Please go over the material below and count each line with the string "called", giving only the total.

Excerpted records:
* * *

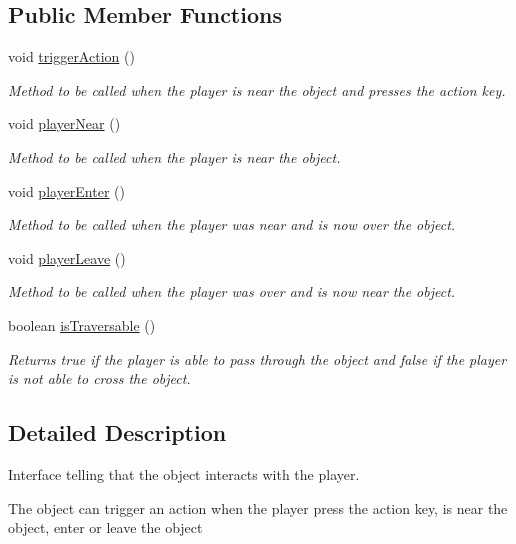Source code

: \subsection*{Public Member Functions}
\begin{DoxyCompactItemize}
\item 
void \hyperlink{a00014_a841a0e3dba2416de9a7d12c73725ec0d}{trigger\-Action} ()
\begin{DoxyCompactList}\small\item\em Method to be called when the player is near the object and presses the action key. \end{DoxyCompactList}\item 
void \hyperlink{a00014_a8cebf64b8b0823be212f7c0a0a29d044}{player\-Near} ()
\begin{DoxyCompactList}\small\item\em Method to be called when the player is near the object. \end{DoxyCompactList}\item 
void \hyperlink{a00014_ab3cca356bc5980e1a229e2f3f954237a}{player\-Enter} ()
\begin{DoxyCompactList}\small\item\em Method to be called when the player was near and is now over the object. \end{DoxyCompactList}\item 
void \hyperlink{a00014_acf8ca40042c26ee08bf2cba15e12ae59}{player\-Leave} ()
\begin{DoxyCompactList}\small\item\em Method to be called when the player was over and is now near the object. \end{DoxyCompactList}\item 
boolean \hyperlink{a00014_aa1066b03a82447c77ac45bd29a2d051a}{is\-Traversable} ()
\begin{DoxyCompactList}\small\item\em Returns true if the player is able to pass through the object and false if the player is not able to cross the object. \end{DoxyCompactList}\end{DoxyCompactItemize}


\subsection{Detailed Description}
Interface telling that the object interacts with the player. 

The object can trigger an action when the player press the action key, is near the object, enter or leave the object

* * *

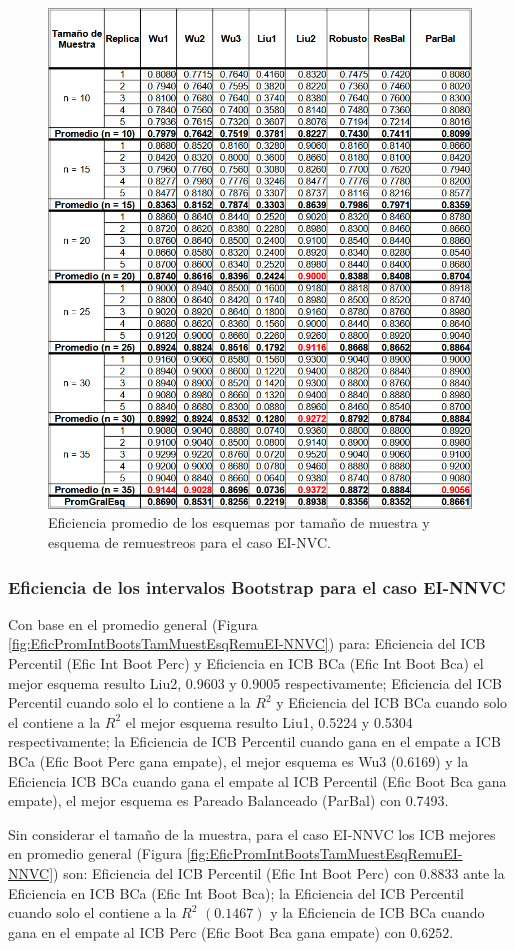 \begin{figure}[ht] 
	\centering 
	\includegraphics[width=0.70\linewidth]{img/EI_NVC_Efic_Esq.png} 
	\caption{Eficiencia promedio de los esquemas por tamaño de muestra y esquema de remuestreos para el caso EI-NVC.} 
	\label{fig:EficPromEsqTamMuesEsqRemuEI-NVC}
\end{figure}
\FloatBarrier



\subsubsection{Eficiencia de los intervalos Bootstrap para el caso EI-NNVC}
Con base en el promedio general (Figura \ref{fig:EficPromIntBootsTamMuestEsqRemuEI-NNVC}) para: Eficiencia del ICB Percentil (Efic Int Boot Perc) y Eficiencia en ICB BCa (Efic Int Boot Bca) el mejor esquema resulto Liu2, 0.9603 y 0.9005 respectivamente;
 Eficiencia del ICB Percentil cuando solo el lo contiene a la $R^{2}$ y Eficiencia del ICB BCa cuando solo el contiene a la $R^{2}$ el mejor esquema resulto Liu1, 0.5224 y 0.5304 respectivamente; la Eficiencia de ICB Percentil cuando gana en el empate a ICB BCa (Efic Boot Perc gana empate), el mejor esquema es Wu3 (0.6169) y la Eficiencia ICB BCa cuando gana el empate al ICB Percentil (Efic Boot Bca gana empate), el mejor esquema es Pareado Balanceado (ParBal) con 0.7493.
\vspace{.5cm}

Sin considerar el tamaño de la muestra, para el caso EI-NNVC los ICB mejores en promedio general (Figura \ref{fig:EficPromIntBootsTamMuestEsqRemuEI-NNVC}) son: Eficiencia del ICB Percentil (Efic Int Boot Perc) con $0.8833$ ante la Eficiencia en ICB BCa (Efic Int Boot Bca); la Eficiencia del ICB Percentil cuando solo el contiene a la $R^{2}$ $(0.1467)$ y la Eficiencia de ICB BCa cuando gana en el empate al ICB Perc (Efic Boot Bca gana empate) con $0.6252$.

* * *

Solution to this problem: 4